(Records drawn from a dataset)
________________________________________
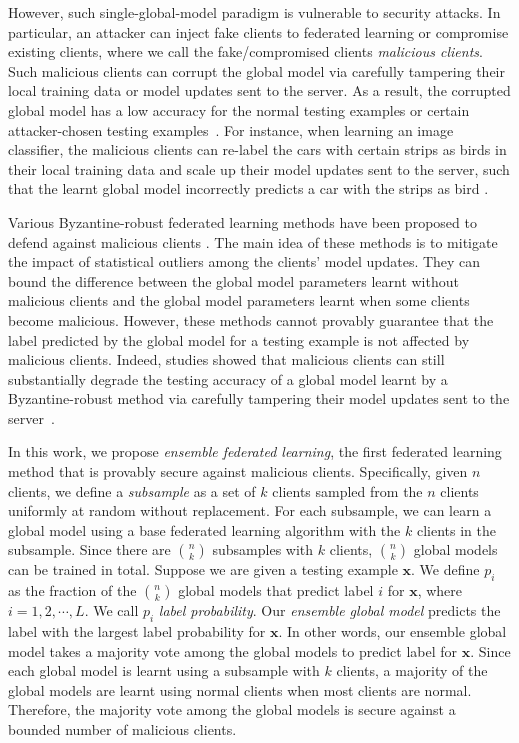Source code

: \documentclass[letterpaper]{article} %
\begin{document}
However, such single-global-model paradigm is vulnerable to security attacks. In particular, an attacker can inject fake clients to federated learning or compromise existing clients, where we call the fake/compromised clients \emph{malicious clients}. Such malicious clients can corrupt the global model via carefully tampering their local training data or model updates sent to the server. As a result, the corrupted global model has a low accuracy for the normal testing examples \cite{fang2019local,Xie19} or certain attacker-chosen testing examples~\cite{Bagdasaryan18,Bhagoji19,xie2019dba}. For instance, when learning an image classifier, the malicious clients can re-label the cars with certain strips as birds in their local training data and scale up their model updates sent to the server, such that the learnt global model incorrectly predicts a car with the strips as bird \cite{Bagdasaryan18}.

Various Byzantine-robust federated learning methods have been proposed to defend against malicious clients \cite{Blanchard17,ChenPOMACS17,Mhamdi18,Yin18,yin2019defending,chen2018draco,alistarh2018byzantine}. The main idea of these methods  is to mitigate the impact of statistical outliers among the clients' model updates. They can bound the difference between the global model parameters learnt without malicious clients and the global model parameters learnt when some clients become malicious. However, these methods cannot provably guarantee that the label predicted by the global model for a testing example is not affected by malicious clients. Indeed, studies showed that malicious clients can still substantially degrade the testing accuracy of a global model learnt by a Byzantine-robust method via carefully tampering their model updates sent to the server~\cite{Bhagoji19,fang2019local,Xie19}.

In this work, we propose \emph{ensemble federated learning}, the first federated learning method that is provably secure against malicious clients. Specifically, given $n$ clients, we define a \emph{subsample} as a set of $k$ clients sampled from the $n$ clients uniformly at random without replacement. For each subsample, we can learn a global model using a base federated learning algorithm with the $k$ clients in the subsample. Since there are ${n \choose k}$ subsamples with $k$ clients, ${n \choose k}$ global models can be trained in total. Suppose we are given a testing example $\mathbf{x}$. We define $p_i$ as the fraction of the ${n \choose k}$ global models that predict label $i$ for $\mathbf{x}$, where $i=1,2,\cdots,L$. We call $p_i$ \emph{label probability}. Our \emph{ensemble global model} predicts the label with the largest label probability for $\mathbf{x}$. In other words, our ensemble global model takes a majority vote among the global models to predict label for $\mathbf{x}$. Since each global model is learnt using a subsample with $k$ clients, a majority of the global models are learnt using normal clients when most clients are normal. Therefore, the majority vote among the global models is secure against a bounded number of malicious clients.
\end{document}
________________________________________
The records are to be duplicated in full and exactly, with images left out.

OUTPUT OF THE EXERCISE
Source code

: \documentclass[letterpaper]{article} %
\begin{document}
However, such single-global-model paradigm is vulnerable to security attacks. In particular, an attacker can inject fake clients to federated learning or compromise existing clients, where we call the fake/compromised clients \emph{malicious clients}. Such malicious clients can corrupt the global model via carefully tampering their local training data or model updates sent to the server. As a result, the corrupted global model has a low accuracy for the normal testing examples \cite{fang2019local,Xie19} or certain attacker-chosen testing examples~\cite{Bagdasaryan18,Bhagoji19,xie2019dba}. For instance, when learning an image classifier, the malicious clients can re-label the cars with certain strips as birds in their local training data and scale up their model updates sent to the server, such that the learnt global model incorrectly predicts a car with the strips as bird \cite{Bagdasaryan18}.

Various Byzantine-robust federated learning methods have been proposed to defend against malicious clients \cite{Blanchard17,ChenPOMACS17,Mhamdi18,Yin18,yin2019defending,chen2018draco,alistarh2018byzantine}. The main idea of these methods  is to mitigate the impact of statistical outliers among the clients' model updates. They can bound the difference between the global model parameters learnt without malicious clients and the global model parameters learnt when some clients become malicious. However, these methods cannot provably guarantee that the label predicted by the global model for a testing example is not affected by malicious clients. Indeed, studies showed that malicious clients can still substantially degrade the testing accuracy of a global model learnt by a Byzantine-robust method via carefully tampering their model updates sent to the server~\cite{Bhagoji19,fang2019local,Xie19}.

In this work, we propose \emph{ensemble federated learning}, the first federated learning method that is provably secure against malicious clients. Specifically, given $n$ clients, we define a \emph{subsample} as a set of $k$ clients sampled from the $n$ clients uniformly at random without replacement. For each subsample, we can learn a global model using a base federated learning algorithm with the $k$ clients in the subsample. Since there are ${n \choose k}$ subsamples with $k$ clients, ${n \choose k}$ global models can be trained in total. Suppose we are given a testing example $\mathbf{x}$. We define $p_i$ as the fraction of the ${n \choose k}$ global models that predict label $i$ for $\mathbf{x}$, where $i=1,2,\cdots,L$. We call $p_i$ \emph{label probability}. Our \emph{ensemble global model} predicts the label with the largest label probability for $\mathbf{x}$. In other words, our ensemble global model takes a majority vote among the global models to predict label for $\mathbf{x}$. Since each global model is learnt using a subsample with $k$ clients, a majority of the global models are learnt using normal clients when most clients are normal. Therefore, the majority vote among the global models is secure against a bounded number of malicious clients.
\end{document}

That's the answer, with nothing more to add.